The attacker then repeatedly tried to log in to the contractor’s Uber account. Each time, the contractor received a two-factor login approval request, which initially blocked access. Eventually, however, the contractor accepted one, and the attacker successfully logged in.

From there, the attacker accessed several other employee accounts which ultimately gave the attacker elevated permissions to a number of tools, including G-Suite and Slack. The attacker then posted a message to a company-wide Slack channel, which many of you saw, and reconfigured Uber’s OpenDNS to display a graphic image to employees on some internal sites.

An Uber spokesperson said in a statement: “Our existing security monitoring processes allowed our teams to quickly identify the issue and move to respond. Our top priorities were to make sure the attacker no longer had access to our systems; to ensure user data was secure and that Uber services were not affected; and then to investigate the scope and impact of the incident.”


The statement continued: “The attacker accessed several internal systems, and our investigation has focused on determining whether there was any material impact. While the investigation is still ongoing, we do have some details of our current findings that we can share.
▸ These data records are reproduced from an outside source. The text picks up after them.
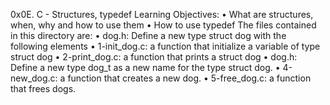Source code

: ﻿0x0E. C - Structures, typedef
Learning Objectives:
    • What are structures, when, why and how to use them
    • How to use typedef
The files contained in this directory are:
    • dog.h: Define a new type struct dog with the following elements
    • 1-init_dog.c:  a function that initialize a variable of type struct dog
    • 2-print_dog.c:  a function that prints a struct dog
    • dog.h: Define a new type dog_t as a new name for the type struct dog.
    • 4-new_dog.c: a function that creates a new dog.
    • 5-free_dog.c:  a function that frees dogs.
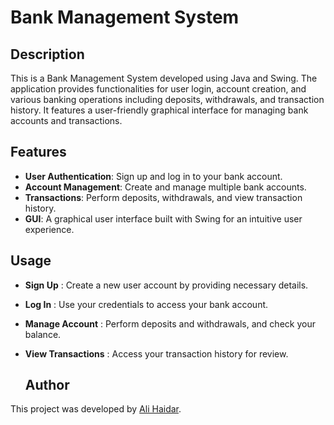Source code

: # Bank Management System

## Description

This is a Bank Management System developed using Java and Swing. The application provides functionalities for user login, account creation,
and various banking operations including deposits, withdrawals, and transaction history. It features a user-friendly graphical interface for managing bank accounts and transactions.

## Features

- **User Authentication**: Sign up and log in to your bank account.
- **Account Management**: Create and manage multiple bank accounts.
- **Transactions**: Perform deposits, withdrawals, and view transaction history.
- **GUI**: A graphical user interface built with Swing for an intuitive user experience.

## Usage
- __Sign Up__ : Create a new user account by providing necessary details.
- __Log In__ : Use your credentials to access your bank account.
- __Manage Account__ : Perform deposits and withdrawals, and check your balance.
- __View Transactions__ : Access your transaction history for review.

  ## Author

This project was developed by [Ali Haidar](https://ali-haidar-159.github.io/my-portfolio/).

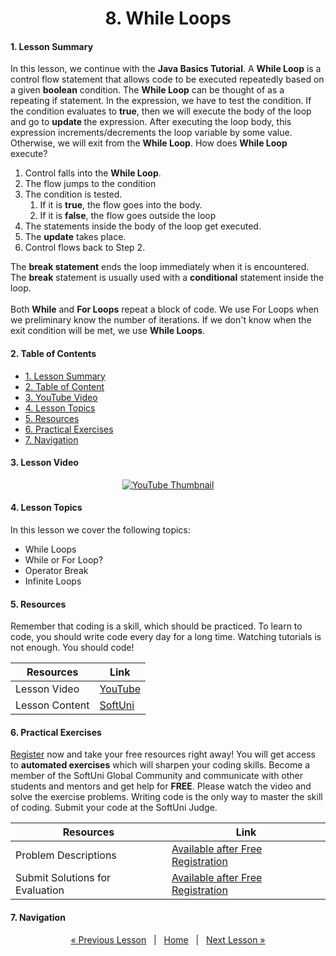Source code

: <h1 align="center">8. While Loops</h1>

#### 1. Lesson Summary

In this lesson, we continue with the <strong>Java Basics Tutorial</strong>.
A <strong>While Loop</strong> is a control flow statement that allows code to be executed repeatedly based on a given <strong>boolean</strong> condition. The <strong>While Loop</strong> can be thought of as a repeating if statement.
In the expression, we have to test the condition. If the condition evaluates to <strong>true</strong>, then we will execute the body of the loop and go to <strong>update </strong>the expression. After executing the loop body, this expression increments/decrements the loop variable by some value. Otherwise, we will exit from the <strong>While Loop</strong>.
<span >How does <strong>While Loop</strong> execute?</span>
<ol>
 	<li><span >Control falls into the <strong>While Loop</strong>.</span></li>
 	<li><span >The flow jumps to the condition</span></li>
 	<li><span >The condition is tested.</span>
<ol>
 	<li class="ql-indent-1"><span >If it is <strong>true</strong>, the flow goes into the body.</span></li>
 	<li class="ql-indent-1"><span >If it is <strong>false</strong>, the flow goes outside the loop</span></li>
</ol>
</li>
 	<li><span >The statements inside the body of the loop get executed.</span></li>
 	<li><span >The <strong>update</strong> takes place.</span></li>
 	<li><span >Control flows back to Step 2.</span></li>
</ol>
<span > The <strong>break statement</strong> ends the loop immediately when it is encountered. The <strong>break</strong> statement is usually used with a <strong>conditional</strong> statement inside the loop.
</span>
<br>
<br>
Both <strong>While</strong> and <strong>For Loops</strong> repeat a block of code. We use For Loops when we preliminary know the number of iterations. If we don't know when the exit condition will be met, we use <strong>While Loops</strong>.


#### 2. Table of Contents
* [1. Lesson Summary](#1-Lesson-Summary)
* [2. Table of Content](#2-Table-of-Content)
* [3. YouTube Video](#3-YouTube-Video)
* [4. Lesson Topics](#4-Lesson-Topics)
* [5. Resources](#5-Resources)
* [6. Practical Exercises](#6-Practical-Exercises)
* [7. Navigation](#7-Navigation)

#### 3. Lesson Video
<p align="center">
<a href="https://youtu.be/dG2Mcibyw3E">
    <img src="" alt="YouTube Thumbnail">
 </a>
</p>

#### 4. Lesson Topics
In this lesson we cover the following topics:
* While Loops
* While or For Loop?
* Operator Break
* Infinite Loops

#### 5. Resources
<p>Remember that coding is a skill, which should be practiced. To learn to code, you should write code every day for a long time. Watching tutorials is not enough. You should code! </p>

| Resources | Link |
| ----- | ----- |
| Lesson Video| [YouTube](https://youtu.be/dG2Mcibyw3E) |
| Lesson Content | [SoftUni](https://softuni.org/code-lessons/java-basics-tutorial-part-8-while-loops/) |

#### 6. Practical Exercises
<a href="https://softuni.org/checkout/join-community">Register</a> now and take your free resources right away! You will get access to **automated exercises** which will sharpen your coding skills. Become a member of the SoftUni Global Community and communicate with other students and mentors and get help for **FREE**.
Please watch the video and solve the exercise problems. Writing code is the only way to master the skill of coding. Submit your code at the SoftUni Judge.

| Resources | Link |
| ----- | ----- |
| Problem Descriptions | [Available after Free Registration](https://softuni.org/code-lessons/java-basics-tutorial-part-8-while-loops/) |
| Submit Solutions for Evaluation | [Available after Free Registration](https://softuni.org/code-lessons/java-basics-tutorial-part-8-while-loops/) |

#### 7. Navigation

<p align="center">
    <a href="https://github.com/SoftUni/Free-Java-Certification-Course/blob/main/lessons/07-For-Loops.md">« Previous Lesson</a> &nbsp; | &nbsp; <a href="https://github.com/SoftUni/Free-Java-Certification-Course">Home</a> &nbsp; | &nbsp; <a href="https://github.com/SoftUni/Free-Java-Certification-Course/blob/main/lessons/09-Nested-Loops.md">Next Lesson »</a>
</p>
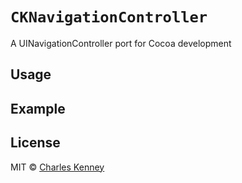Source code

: <h1><code>CKNavigationController</code></h1>
<p>
  A UINavigationController port for Cocoa development
</p>

<h2>Usage</h2>

<h2>Example</h2>

<h2>License</h2>
<p>
  MIT &copy; <a href="https://github.com/charliekenney23">Charles Kenney</a>
</p>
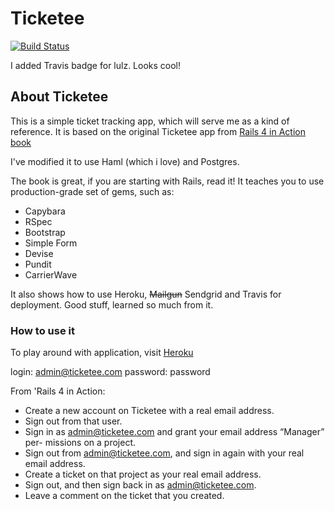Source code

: # Ticketee

[![Build Status](https://travis-ci.org/cloudtemplar/ticketee.svg?branch=master)](https://travis-ci.org/cloudtemplar/ticketee)

I added Travis badge for lulz. Looks cool!

## About Ticketee

This is a simple ticket tracking app, which will serve me as a kind of reference.
It is based on the original Ticketee app from [Rails 4 in Action book](https://www.manning.com/books/rails-4-in-action)

I've modified it to use Haml (which i love) and Postgres.

The book is great, if you are starting with Rails, read it! It teaches you to use production-grade set of gems, such as: 

* Capybara
* RSpec
* Bootstrap
* Simple Form
* Devise
* Pundit
* CarrierWave

It also shows how to use Heroku, ~~Mailgun~~ Sendgrid and Travis for deployment.
Good stuff, learned so much from it.

### How to use it


To play around with application, visit [Heroku](https://shrouded-springs-69047.herokuapp.com/)

login:    admin@ticketee.com
password: password

From 'Rails 4 in Action:

* Create a new account on Ticketee with a real email address.
* Sign out from that user.
* Sign in as admin@ticketee.com and grant your email address “Manager” per-
missions on a project.
* Sign out from admin@ticketee.com, and sign in again with your real email
address.
* Create a ticket on that project as your real email address.
* Sign out, and then sign back in as admin@ticketee.com.
* Leave a comment on the ticket that you created.
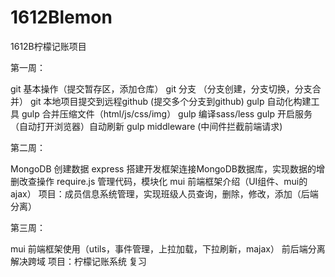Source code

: # 1612Blemon
1612B柠檬记账项目

第一周：

git 基本操作（提交暂存区，添加仓库）
git 分支 （分支创建，分支切换，分支合并）
git 本地项目提交到远程github (提交多个分支到github)
gulp 自动化构建工具
gulp 合并压缩文件（html/js/css/img）
gulp 编译sass/less
gulp 开启服务（自动打开浏览器）自动刷新
gulp middleware (中间件拦截前端请求)


第二周：

MongoDB 创建数据
express 搭建开发框架连接MongoDB数据库，实现数据的增删改查操作
require.js 管理代码，模块化
mui 前端框架介绍（UI组件、mui的ajax）
项目：成员信息系统管理，实现班级人员查询，删除，修改，添加（后端分离）


第三周：

mui 前端框架使用（utils，事件管理，上拉加载，下拉刷新，majax）
前后端分离解决跨域 
项目：柠檬记账系统
复习









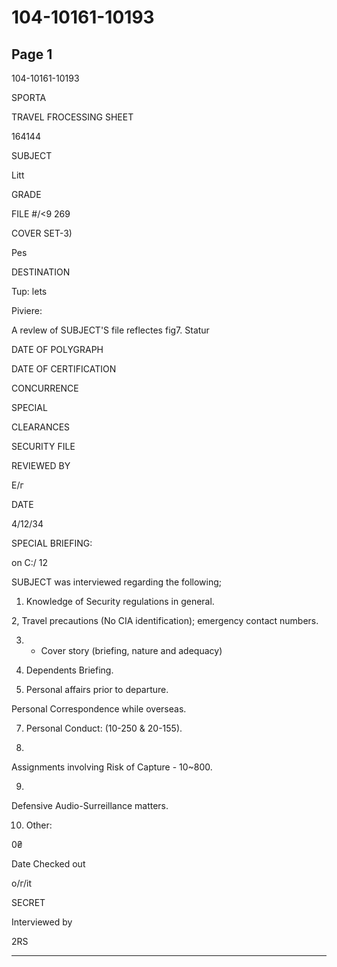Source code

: # 104-10161-10193

## Page 1

104-10161-10193

SPORTA

TRAVEL FROCESSING SHEET

164144

SUBJECT

Litt

GRADE

FILE #/<9 269

COVER SET-3)

Pes

DESTINATION

Tup: lets

Piviere:

A revlew of SUBJECT'S file reflectes fig7. Statur

DATE OF POLYGRAPH

DATE OF CERTIFICATION

CONCURRENCE

SPECIAL

CLEARANCES

SECURITY FILE

REVIEWED BY

E/г

DATE

4/12/34

SPECIAL BRIEFING:

on C:/ 12

SUBJECT was interviewed regarding the following;

1. Knowledge of Security regulations in general.

2, Travel precautions (No CIA identification); emergency contact numbers.

3. - Cover story (briefing, nature and adequacy)

4. Dependents Briefing.

5. Personal affairs prior to departure.

Personal Correspondence while overseas.

7. Personal Conduct: (10-250 & 20-155).

8.

Assignments involving Risk of Capture - 10~800.

9.

Defensive Audio-Surreillance matters.

10. Other:

0₴

Date Checked out

о/г/іt

SECRET

Interviewed by

2RS

---


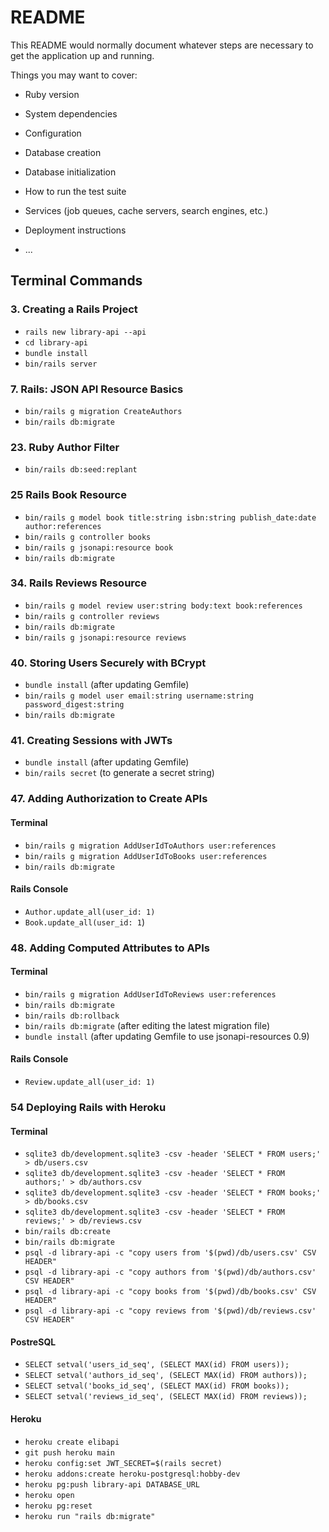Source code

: # README

This README would normally document whatever steps are necessary to get the
application up and running.

Things you may want to cover:

* Ruby version

* System dependencies

* Configuration

* Database creation

* Database initialization

* How to run the test suite

* Services (job queues, cache servers, search engines, etc.)

* Deployment instructions

* ...

## Terminal Commands

### 3. Creating a Rails Project

* `rails new library-api --api`
* `cd library-api`
* `bundle install`
* `bin/rails server`

### 7. Rails: JSON API Resource Basics

* `bin/rails g migration CreateAuthors`
* `bin/rails db:migrate`

### 23. Ruby Author Filter

* `bin/rails db:seed:replant`

### 25 Rails Book Resource

* `bin/rails g model book title:string isbn:string publish_date:date author:references`
* `bin/rails g controller books`
* `bin/rails g jsonapi:resource book`
* `bin/rails db:migrate`

### 34. Rails Reviews Resource

* `bin/rails g model review user:string body:text book:references`
* `bin/rails g controller reviews`
* `bin/rails db:migrate`
* `bin/rails g jsonapi:resource reviews`

### 40. Storing Users Securely with BCrypt

* `bundle install` (after updating Gemfile)
* `bin/rails g model user email:string username:string password_digest:string`
* `bin/rails db:migrate`

### 41. Creating Sessions with JWTs

* `bundle install` (after updating Gemfile)
* `bin/rails secret` (to generate a secret string)

### 47. Adding Authorization to Create APIs

#### Terminal
* `bin/rails g migration AddUserIdToAuthors user:references`
* `bin/rails g migration AddUserIdToBooks user:references`
* `bin/rails db:migrate`

#### Rails Console
* `Author.update_all(user_id: 1)`
* `Book.update_all(user_id: 1`)

### 48. Adding Computed Attributes to APIs

#### Terminal
* `bin/rails g migration AddUserIdToReviews user:references`
* `bin/rails db:migrate`
* `bin/rails db:rollback`
* `bin/rails db:migrate` (after editing the latest migration file)
* `bundle install` (after updating Gemfile to use jsonapi-resources 0.9)

#### Rails Console

* `Review.update_all(user_id: 1)`

### 54 Deploying Rails with Heroku

#### Terminal
* `sqlite3 db/development.sqlite3 -csv -header 'SELECT * FROM users;' > db/users.csv`
* `sqlite3 db/development.sqlite3 -csv -header 'SELECT * FROM authors;' > db/authors.csv`
* `sqlite3 db/development.sqlite3 -csv -header 'SELECT * FROM books;' > db/books.csv`
* `sqlite3 db/development.sqlite3 -csv -header 'SELECT * FROM reviews;' > db/reviews.csv`
* `bin/rails db:create`
* `bin/rails db:migrate`
* `psql -d library-api -c "copy users from '$(pwd)/db/users.csv' CSV HEADER"`
* `psql -d library-api -c "copy authors from '$(pwd)/db/authors.csv' CSV HEADER"`
* `psql -d library-api -c "copy books from '$(pwd)/db/books.csv' CSV HEADER"`
* `psql -d library-api -c "copy reviews from '$(pwd)/db/reviews.csv' CSV HEADER"`

#### PostreSQL
* `SELECT setval('users_id_seq', (SELECT MAX(id) FROM users));`
* `SELECT setval('authors_id_seq', (SELECT MAX(id) FROM authors));`
* `SELECT setval('books_id_seq', (SELECT MAX(id) FROM books));`
* `SELECT setval('reviews_id_seq', (SELECT MAX(id) FROM reviews));`

#### Heroku
* `heroku create elibapi`
* `git push heroku main`
* `heroku config:set JWT_SECRET=$(rails secret)`
* `heroku addons:create heroku-postgresql:hobby-dev`
* `heroku pg:push library-api DATABASE_URL`
* `heroku open`
* `heroku pg:reset`
* `heroku run "rails db:migrate"`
“First and foremost, we’ve not seen that the attacker accessed the production (i.e. public-facing) systems that power our apps; any user accounts; or the databases we use to store sensitive user information, like credit card numbers, user bank account info, or trip history. We also encrypt credit card information and personal health data, offering a further layer of protection.

“We reviewed our codebase and have not found that the attacker made any changes. We also have not found that the attacker accessed any customer or user data stored by our cloud providers (e.g. AWS S3). It does appear that the attacker downloaded some internal Slack messages, as well as accessed or downloaded information from an internal tool our finance team uses to manage some invoices. We are currently analyzing those downloads.


“The attacker was able to access our dashboard at HackerOne, where security researchers report bugs and vulnerabilities. However, any bug reports the attacker was able to access have been remediated.


“Throughout, we were able to keep all of our public-facing Uber, Uber Eats, and Uber Freight services operational and running smoothly. Because we took down some internal tools, customer support operations were minimally impacted and are now back to normal.”